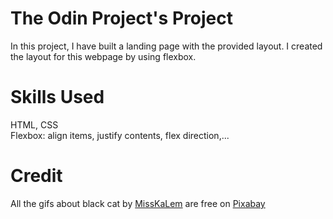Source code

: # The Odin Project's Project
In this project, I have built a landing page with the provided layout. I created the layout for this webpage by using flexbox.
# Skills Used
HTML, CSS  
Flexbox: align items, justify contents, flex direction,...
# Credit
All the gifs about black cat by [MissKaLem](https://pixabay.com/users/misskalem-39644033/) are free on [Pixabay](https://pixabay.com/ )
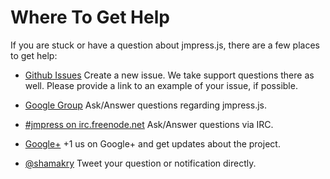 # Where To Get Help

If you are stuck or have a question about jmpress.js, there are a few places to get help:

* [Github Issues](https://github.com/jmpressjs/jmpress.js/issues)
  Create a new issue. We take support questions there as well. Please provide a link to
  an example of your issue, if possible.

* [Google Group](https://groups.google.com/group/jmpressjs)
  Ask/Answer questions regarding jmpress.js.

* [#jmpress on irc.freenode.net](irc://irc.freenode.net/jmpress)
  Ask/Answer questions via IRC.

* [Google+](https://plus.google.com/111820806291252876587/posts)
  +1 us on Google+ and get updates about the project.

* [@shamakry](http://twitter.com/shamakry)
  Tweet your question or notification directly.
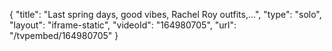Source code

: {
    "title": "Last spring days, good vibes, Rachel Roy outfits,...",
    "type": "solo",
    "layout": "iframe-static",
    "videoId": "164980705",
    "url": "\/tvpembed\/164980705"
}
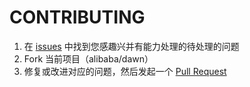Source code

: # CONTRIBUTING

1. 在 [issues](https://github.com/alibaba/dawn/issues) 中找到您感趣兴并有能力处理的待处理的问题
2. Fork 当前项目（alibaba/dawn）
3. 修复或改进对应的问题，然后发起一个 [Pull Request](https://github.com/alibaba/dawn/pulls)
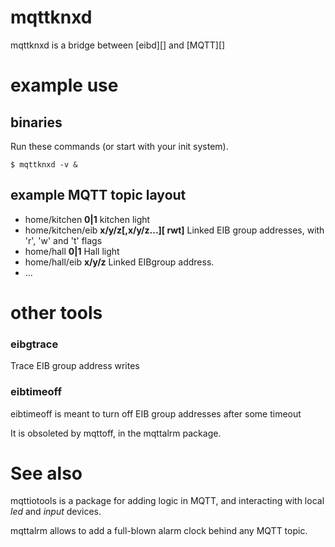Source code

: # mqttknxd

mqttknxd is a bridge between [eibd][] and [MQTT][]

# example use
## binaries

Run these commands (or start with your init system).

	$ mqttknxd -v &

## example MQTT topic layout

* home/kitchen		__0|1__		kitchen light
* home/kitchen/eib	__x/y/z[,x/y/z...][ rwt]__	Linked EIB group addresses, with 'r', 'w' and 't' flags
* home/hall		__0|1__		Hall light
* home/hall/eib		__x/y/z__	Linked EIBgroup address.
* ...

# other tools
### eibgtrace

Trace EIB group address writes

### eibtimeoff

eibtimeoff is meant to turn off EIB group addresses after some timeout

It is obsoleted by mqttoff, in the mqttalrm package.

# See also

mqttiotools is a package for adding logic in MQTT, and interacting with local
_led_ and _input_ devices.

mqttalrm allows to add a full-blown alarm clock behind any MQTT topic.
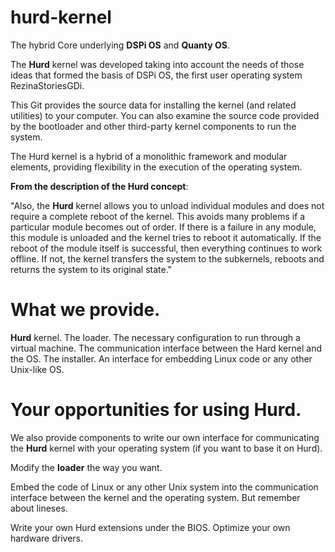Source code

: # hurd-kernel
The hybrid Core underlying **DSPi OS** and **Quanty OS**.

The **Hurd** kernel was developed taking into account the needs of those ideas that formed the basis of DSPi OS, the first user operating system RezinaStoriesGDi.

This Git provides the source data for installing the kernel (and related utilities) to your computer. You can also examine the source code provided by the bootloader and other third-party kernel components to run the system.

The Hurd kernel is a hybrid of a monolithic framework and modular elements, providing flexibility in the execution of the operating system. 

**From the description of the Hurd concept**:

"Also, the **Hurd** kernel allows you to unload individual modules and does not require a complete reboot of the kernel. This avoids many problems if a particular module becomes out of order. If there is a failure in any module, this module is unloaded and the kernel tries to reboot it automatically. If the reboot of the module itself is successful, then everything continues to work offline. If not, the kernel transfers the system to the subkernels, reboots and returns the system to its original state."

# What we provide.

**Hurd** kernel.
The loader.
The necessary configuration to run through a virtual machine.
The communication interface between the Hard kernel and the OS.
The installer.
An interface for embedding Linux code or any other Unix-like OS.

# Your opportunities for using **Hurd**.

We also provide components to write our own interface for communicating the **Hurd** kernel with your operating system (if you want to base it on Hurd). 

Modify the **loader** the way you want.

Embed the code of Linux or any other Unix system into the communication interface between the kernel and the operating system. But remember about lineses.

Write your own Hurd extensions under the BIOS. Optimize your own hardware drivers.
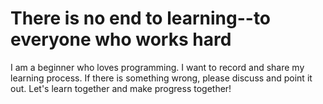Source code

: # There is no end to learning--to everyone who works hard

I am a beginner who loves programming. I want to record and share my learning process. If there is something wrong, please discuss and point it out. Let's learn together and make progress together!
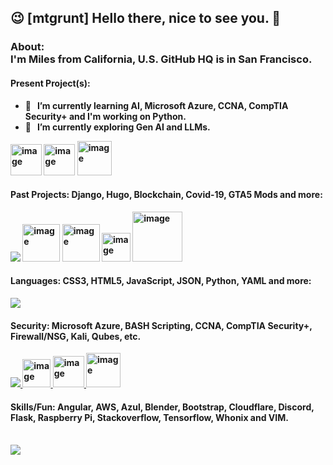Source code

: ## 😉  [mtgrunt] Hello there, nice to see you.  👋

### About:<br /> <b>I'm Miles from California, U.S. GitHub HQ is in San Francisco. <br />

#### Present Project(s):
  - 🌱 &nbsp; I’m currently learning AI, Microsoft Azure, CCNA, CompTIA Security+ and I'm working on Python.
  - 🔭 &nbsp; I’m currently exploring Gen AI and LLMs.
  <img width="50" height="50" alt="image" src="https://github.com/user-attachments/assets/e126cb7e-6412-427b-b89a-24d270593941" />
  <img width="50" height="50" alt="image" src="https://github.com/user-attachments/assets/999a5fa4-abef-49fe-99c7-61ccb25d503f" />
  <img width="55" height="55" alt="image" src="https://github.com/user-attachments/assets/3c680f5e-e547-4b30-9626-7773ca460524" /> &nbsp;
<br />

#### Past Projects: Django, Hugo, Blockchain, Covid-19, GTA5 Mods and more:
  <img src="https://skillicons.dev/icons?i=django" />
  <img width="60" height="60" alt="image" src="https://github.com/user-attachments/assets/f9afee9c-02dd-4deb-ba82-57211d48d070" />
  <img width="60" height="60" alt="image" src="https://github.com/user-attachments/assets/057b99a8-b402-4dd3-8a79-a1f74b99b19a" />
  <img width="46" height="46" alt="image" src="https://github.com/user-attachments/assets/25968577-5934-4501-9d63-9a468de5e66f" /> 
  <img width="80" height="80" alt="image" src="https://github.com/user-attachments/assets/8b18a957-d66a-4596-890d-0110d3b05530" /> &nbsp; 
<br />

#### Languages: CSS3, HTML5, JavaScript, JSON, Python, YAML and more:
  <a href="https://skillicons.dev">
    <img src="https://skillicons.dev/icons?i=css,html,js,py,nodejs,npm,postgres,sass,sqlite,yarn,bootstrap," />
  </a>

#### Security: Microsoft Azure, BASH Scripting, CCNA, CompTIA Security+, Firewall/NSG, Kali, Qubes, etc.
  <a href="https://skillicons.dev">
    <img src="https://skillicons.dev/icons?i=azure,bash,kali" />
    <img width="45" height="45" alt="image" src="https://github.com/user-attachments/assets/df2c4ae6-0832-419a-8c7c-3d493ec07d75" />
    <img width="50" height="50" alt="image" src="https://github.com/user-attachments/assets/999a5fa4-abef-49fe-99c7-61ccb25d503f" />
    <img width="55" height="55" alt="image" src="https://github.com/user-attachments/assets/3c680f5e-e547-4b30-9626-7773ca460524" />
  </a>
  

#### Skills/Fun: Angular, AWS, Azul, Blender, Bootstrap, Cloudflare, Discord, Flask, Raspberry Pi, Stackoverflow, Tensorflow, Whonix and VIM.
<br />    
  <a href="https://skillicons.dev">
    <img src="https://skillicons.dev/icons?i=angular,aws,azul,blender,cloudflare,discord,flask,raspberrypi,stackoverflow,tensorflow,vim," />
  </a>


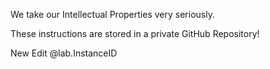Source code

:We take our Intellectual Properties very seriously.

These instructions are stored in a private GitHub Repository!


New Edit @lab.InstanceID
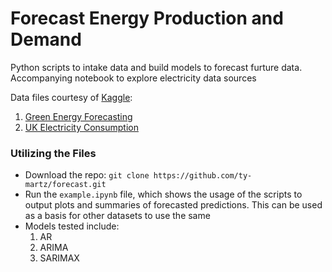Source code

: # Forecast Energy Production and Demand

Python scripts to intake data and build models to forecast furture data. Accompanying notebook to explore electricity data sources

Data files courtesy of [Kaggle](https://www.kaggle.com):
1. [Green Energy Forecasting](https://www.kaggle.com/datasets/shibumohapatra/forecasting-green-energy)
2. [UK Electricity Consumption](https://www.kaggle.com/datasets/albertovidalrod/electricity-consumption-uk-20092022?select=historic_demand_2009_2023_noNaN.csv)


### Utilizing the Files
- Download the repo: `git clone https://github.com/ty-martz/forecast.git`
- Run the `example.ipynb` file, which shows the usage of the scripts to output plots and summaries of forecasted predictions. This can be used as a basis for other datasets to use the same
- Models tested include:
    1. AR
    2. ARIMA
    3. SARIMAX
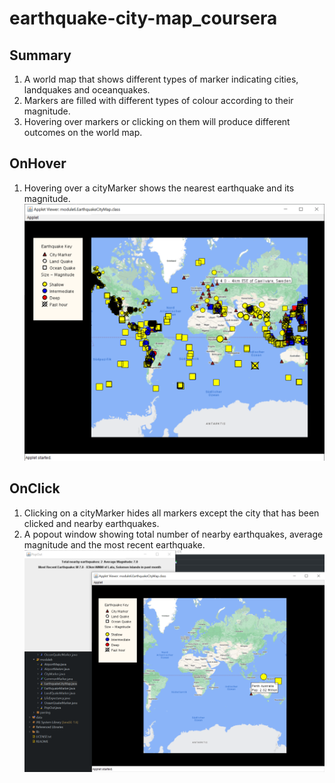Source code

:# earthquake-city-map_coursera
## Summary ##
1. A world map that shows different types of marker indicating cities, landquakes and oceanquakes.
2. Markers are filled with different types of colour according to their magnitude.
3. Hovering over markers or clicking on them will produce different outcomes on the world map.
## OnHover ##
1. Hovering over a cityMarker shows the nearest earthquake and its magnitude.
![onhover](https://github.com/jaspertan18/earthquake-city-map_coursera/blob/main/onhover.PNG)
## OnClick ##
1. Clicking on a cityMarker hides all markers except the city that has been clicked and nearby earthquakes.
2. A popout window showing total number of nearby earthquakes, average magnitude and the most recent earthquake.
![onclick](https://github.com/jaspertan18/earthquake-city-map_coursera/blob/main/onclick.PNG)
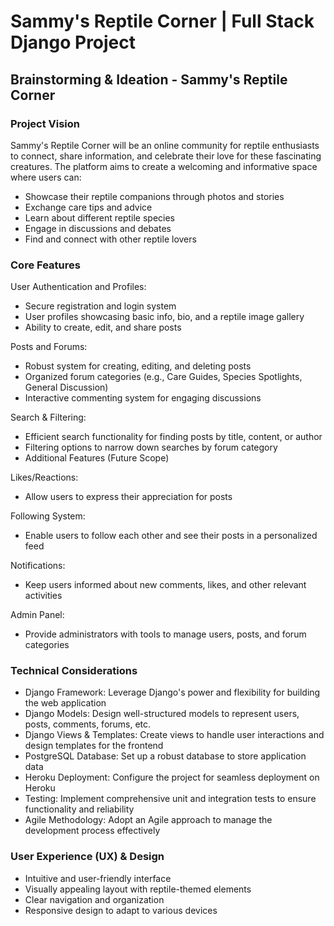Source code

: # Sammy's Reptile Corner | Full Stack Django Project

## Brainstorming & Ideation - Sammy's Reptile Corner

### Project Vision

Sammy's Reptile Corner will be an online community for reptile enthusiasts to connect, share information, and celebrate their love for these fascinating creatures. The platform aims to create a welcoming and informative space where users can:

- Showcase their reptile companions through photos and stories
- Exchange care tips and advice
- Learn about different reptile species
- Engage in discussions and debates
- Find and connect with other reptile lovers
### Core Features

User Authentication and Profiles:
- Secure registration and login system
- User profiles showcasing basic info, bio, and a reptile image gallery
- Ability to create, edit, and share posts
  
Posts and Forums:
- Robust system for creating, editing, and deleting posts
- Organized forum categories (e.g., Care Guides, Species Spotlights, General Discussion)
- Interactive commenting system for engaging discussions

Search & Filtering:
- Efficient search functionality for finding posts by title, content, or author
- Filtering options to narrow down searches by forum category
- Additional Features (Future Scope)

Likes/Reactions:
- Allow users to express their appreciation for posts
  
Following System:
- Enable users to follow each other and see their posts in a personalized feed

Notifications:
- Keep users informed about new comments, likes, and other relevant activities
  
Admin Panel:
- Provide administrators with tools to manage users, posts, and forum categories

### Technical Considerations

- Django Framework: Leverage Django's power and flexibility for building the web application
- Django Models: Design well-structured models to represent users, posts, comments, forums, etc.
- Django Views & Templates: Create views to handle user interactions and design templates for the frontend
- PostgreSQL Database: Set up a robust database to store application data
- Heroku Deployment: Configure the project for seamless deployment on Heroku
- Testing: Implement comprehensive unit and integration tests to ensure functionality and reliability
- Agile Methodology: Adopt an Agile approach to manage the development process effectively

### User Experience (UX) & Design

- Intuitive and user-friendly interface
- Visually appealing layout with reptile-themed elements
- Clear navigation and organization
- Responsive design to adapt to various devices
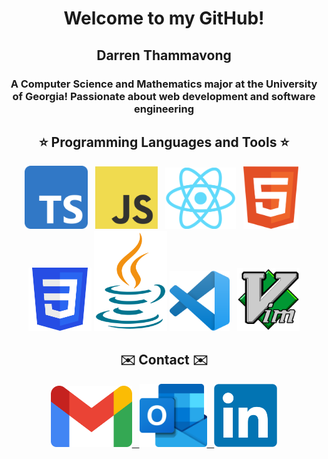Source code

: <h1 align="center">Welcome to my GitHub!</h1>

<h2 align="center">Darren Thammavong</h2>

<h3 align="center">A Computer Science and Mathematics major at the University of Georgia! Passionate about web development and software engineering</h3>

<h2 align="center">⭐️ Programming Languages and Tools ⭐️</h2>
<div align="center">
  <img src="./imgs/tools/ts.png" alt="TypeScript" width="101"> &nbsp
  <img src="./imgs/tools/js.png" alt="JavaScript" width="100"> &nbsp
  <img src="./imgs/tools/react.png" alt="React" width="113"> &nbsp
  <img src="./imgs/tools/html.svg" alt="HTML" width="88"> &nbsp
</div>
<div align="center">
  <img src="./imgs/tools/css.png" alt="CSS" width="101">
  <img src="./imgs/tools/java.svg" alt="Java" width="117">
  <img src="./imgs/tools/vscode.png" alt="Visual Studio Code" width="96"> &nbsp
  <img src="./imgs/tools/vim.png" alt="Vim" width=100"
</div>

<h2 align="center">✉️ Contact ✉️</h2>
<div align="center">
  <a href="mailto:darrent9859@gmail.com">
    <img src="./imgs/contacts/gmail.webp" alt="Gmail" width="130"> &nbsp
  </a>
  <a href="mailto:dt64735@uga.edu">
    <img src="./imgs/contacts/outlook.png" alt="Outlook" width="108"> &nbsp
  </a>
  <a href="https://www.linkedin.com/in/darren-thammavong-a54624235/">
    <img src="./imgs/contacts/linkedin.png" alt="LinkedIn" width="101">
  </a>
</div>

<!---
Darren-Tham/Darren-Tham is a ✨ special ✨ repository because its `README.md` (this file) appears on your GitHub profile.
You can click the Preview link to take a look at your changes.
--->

◇ ◇ ◇ ◇ ◇

> _Problem requirements_
Only the lines from the one containing "### User Experience (UX) & Design" through the last line of the entries belong in the answer, given again exactly. Images stay out.

> _Result_
### User Experience (UX) & Design

- Intuitive and user-friendly interface
- Visually appealing layout with reptile-themed elements
- Clear navigation and organization
- Responsive design to adapt to various devices
Source code

: <h1 align="center">Welcome to my GitHub!</h1>

<h2 align="center">Darren Thammavong</h2>

<h3 align="center">A Computer Science and Mathematics major at the University of Georgia! Passionate about web development and software engineering</h3>

<h2 align="center">⭐️ Programming Languages and Tools ⭐️</h2>
<div align="center">
  <img src="./imgs/tools/ts.png" alt="TypeScript" width="101"> &nbsp
  <img src="./imgs/tools/js.png" alt="JavaScript" width="100"> &nbsp
  <img src="./imgs/tools/react.png" alt="React" width="113"> &nbsp
  <img src="./imgs/tools/html.svg" alt="HTML" width="88"> &nbsp
</div>
<div align="center">
  <img src="./imgs/tools/css.png" alt="CSS" width="101">
  <img src="./imgs/tools/java.svg" alt="Java" width="117">
  <img src="./imgs/tools/vscode.png" alt="Visual Studio Code" width="96"> &nbsp
  <img src="./imgs/tools/vim.png" alt="Vim" width=100"
</div>

<h2 align="center">✉️ Contact ✉️</h2>
<div align="center">
  <a href="mailto:darrent9859@gmail.com">
    <img src="./imgs/contacts/gmail.webp" alt="Gmail" width="130"> &nbsp
  </a>
  <a href="mailto:dt64735@uga.edu">
    <img src="./imgs/contacts/outlook.png" alt="Outlook" width="108"> &nbsp
  </a>
  <a href="https://www.linkedin.com/in/darren-thammavong-a54624235/">
    <img src="./imgs/contacts/linkedin.png" alt="LinkedIn" width="101">
  </a>
</div>

<!---
Darren-Tham/Darren-Tham is a ✨ special ✨ repository because its `README.md` (this file) appears on your GitHub profile.
You can click the Preview link to take a look at your changes.
--->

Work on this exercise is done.